Devonport frigate HMS Montrose in hospital ship trial

HMS Montrose hospital ship trial, November 2012
Image caption Medical personnel had to deal with two "seriously-injured" casualties in makeshift conditions as HMS Montrose is not a specialist ship

A Devonport-based frigate was turned into a hospital ship during a major exercise in the Mediterranean.

HMS Montrose became a simulated emergency hospital unit, complete with a makeshift intensive therapy unit in the ship's wardroom.

Royal Navy's Response Force Task Group medics tested the concept of treating casualties on a non-specialist ship.

Intensive care nurses, orthopaedic surgeons and anaesthetic consultants were involved in the exercise.

Image caption Cdr James Parkin said in a hostile situation the chance of casualties could not be overlooked

HMS Montrose is currently on deployment as part of Exercise Cougar - an international exercise involving more than 3,000 sailors and marines.
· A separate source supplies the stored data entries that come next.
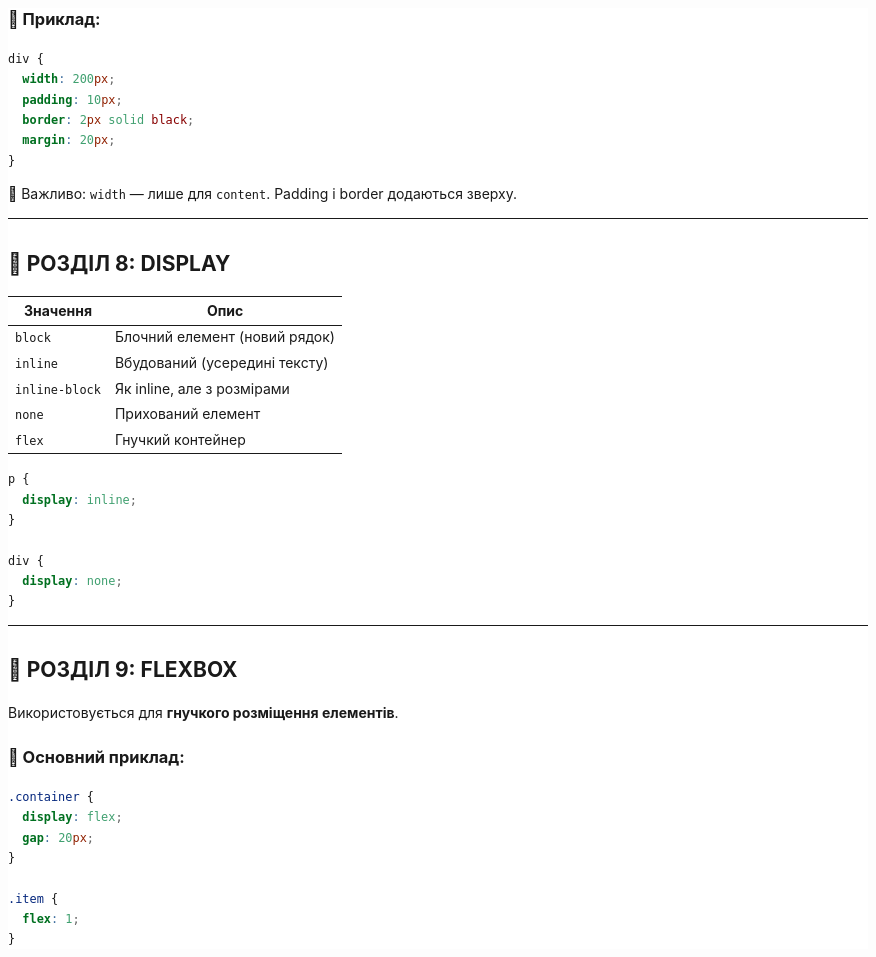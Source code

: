 ### 🔹 Приклад:

```css
div {
  width: 200px;
  padding: 10px;
  border: 2px solid black;
  margin: 20px;
}
```

🔸 Важливо: `width` — лише для `content`. Padding і border додаються зверху.

---

## 📐 РОЗДІЛ 8: DISPLAY

| Значення       | Опис                          |
| -------------- | ----------------------------- |
| `block`        | Блочний елемент (новий рядок) |
| `inline`       | Вбудований (усередині тексту) |
| `inline-block` | Як inline, але з розмірами    |
| `none`         | Прихований елемент            |
| `flex`         | Гнучкий контейнер             |

```css
p {
  display: inline;
}

div {
  display: none;
}
```

---

## 🧰 РОЗДІЛ 9: FLEXBOX

Використовується для **гнучкого розміщення елементів**.

### 🔹 Основний приклад:

```css
.container {
  display: flex;
  gap: 20px;
}

.item {
  flex: 1;
}
```
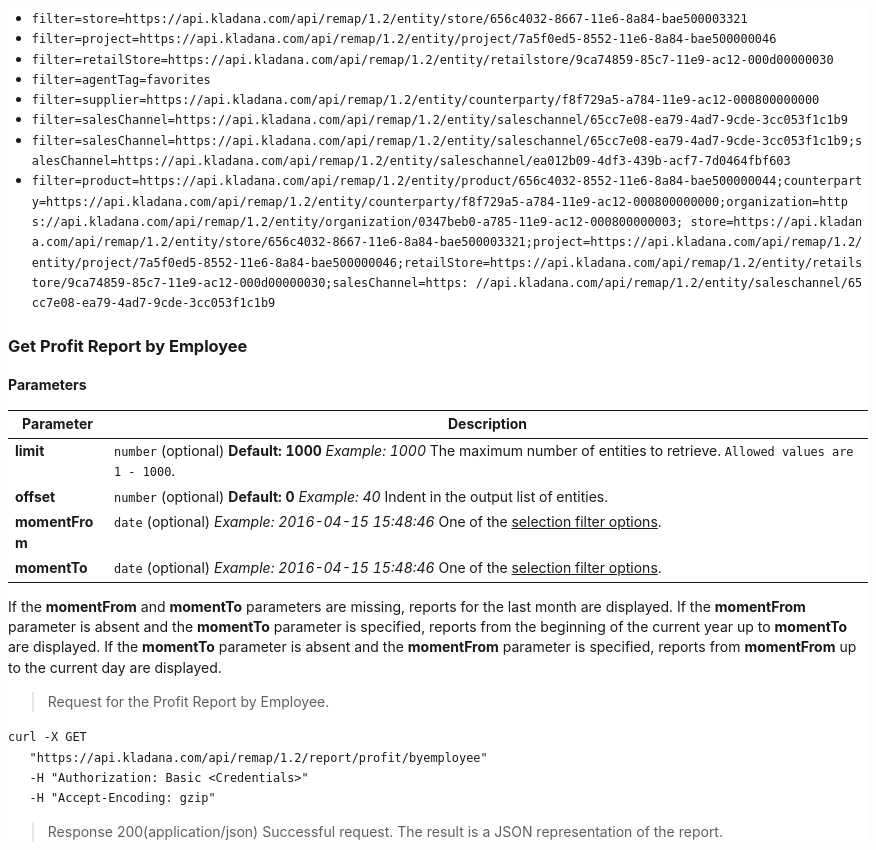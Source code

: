 - `filter=store=https://api.kladana.com/api/remap/1.2/entity/store/656c4032-8667-11e6-8a84-bae500003321`
- `filter=project=https://api.kladana.com/api/remap/1.2/entity/project/7a5f0ed5-8552-11e6-8a84-bae500000046`
- `filter=retailStore=https://api.kladana.com/api/remap/1.2/entity/retailstore/9ca74859-85c7-11e9-ac12-000d00000030`
- `filter=agentTag=favorites`
- `filter=supplier=https://api.kladana.com/api/remap/1.2/entity/counterparty/f8f729a5-a784-11e9-ac12-000800000000`
- `filter=salesChannel=https://api.kladana.com/api/remap/1.2/entity/saleschannel/65cc7e08-ea79-4ad7-9cde-3cc053f1c1b9`
- `filter=salesChannel=https://api.kladana.com/api/remap/1.2/entity/saleschannel/65cc7e08-ea79-4ad7-9cde-3cc053f1c1b9;salesChannel=https://api.kladana.com/api/remap/1.2/entity/saleschannel/ea012b09-4df3-439b-acf7-7d0464fbf603`
- `filter=product=https://api.kladana.com/api/remap/1.2/entity/product/656c4032-8552-11e6-8a84-bae500000044;counterparty=https://api.kladana.com/api/remap/1.2/entity/counterparty/f8f729a5-a784-11e9-ac12-000800000000;organization=https://api.kladana.com/api/remap/1.2/entity/organization/0347beb0-a785-11e9-ac12-000800000003; store=https://api.kladana.com/api/remap/1.2/entity/store/656c4032-8667-11e6-8a84-bae500003321;project=https://api.kladana.com/api/remap/1.2/ entity/project/7a5f0ed5-8552-11e6-8a84-bae500000046;retailStore=https://api.kladana.com/api/remap/1.2/entity/retailstore/9ca74859-85c7-11e9-ac12-000d00000030;salesChannel=https: //api.kladana.com/api/remap/1.2/entity/saleschannel/65cc7e08-ea79-4ad7-9cde-3cc053f1c1b9`

### Get Profit Report by Employee

**Parameters**

| Parameter | Description |
| ---------| ---- |
| **limit** | `number` (optional) **Default: 1000** *Example: 1000* The maximum number of entities to retrieve. `Allowed values are 1 - 1000`. |
| **offset** | `number` (optional) **Default: 0** *Example: 40* Indent in the output list of entities. |
| **momentFrom** | `date` (optional) *Example: 2016-04-15 15:48:46* One of the [selection filter options](../#kladana-json-api-general-info-filtering-the-selection-using-the-filter-parameter). |
| **momentTo** | `date` (optional) *Example: 2016-04-15 15:48:46* One of the [selection filter options](../#kladana-json-api-general-info-filtering-the-selection-using-the-filter-parameter). |
If the **momentFrom** and **momentTo** parameters are missing, reports for the last month are displayed.
If the **momentFrom** parameter is absent and the **momentTo** parameter is specified, reports from the beginning of the current year up to **momentTo** are displayed.
If the **momentTo** parameter is absent and the **momentFrom** parameter is specified, reports from **momentFrom** up to the current day are displayed.

> Request for the Profit Report by Employee.

```shell
curl -X GET
   "https://api.kladana.com/api/remap/1.2/report/profit/byemployee"
   -H "Authorization: Basic <Credentials>"
   -H "Accept-Encoding: gzip"
```

> Response 200(application/json)
Successful request. The result is a JSON representation of the report.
During the deployment, the ship has been home to the pre-landing force - a combination of Royal Marines, Army Commandos and Royal Navy divers whose job it is to conduct reconnaissance missions on the land before the main invasion force moves in with troops and kit.

Given the dangerous nature of the work of the small reconnaissance teams - and the possibility of personnel being wounded in a real operation - the medics were testing whether they could provide vital treatment aboard HMS Montrose before transferring the casualties to more permanent hospital facilities.

Commanding Officer Cdr James Parkin said: "Pre-landing force operations are vital to ensuring the success of amphibious operations, but being the first boots on the ground in hostile situations, the chances of casualties cannot be overlooked.

"Knowing that surgical support of the highest possible standard is available onboard my ship, the decision to deploy forces ashore is made that much easier."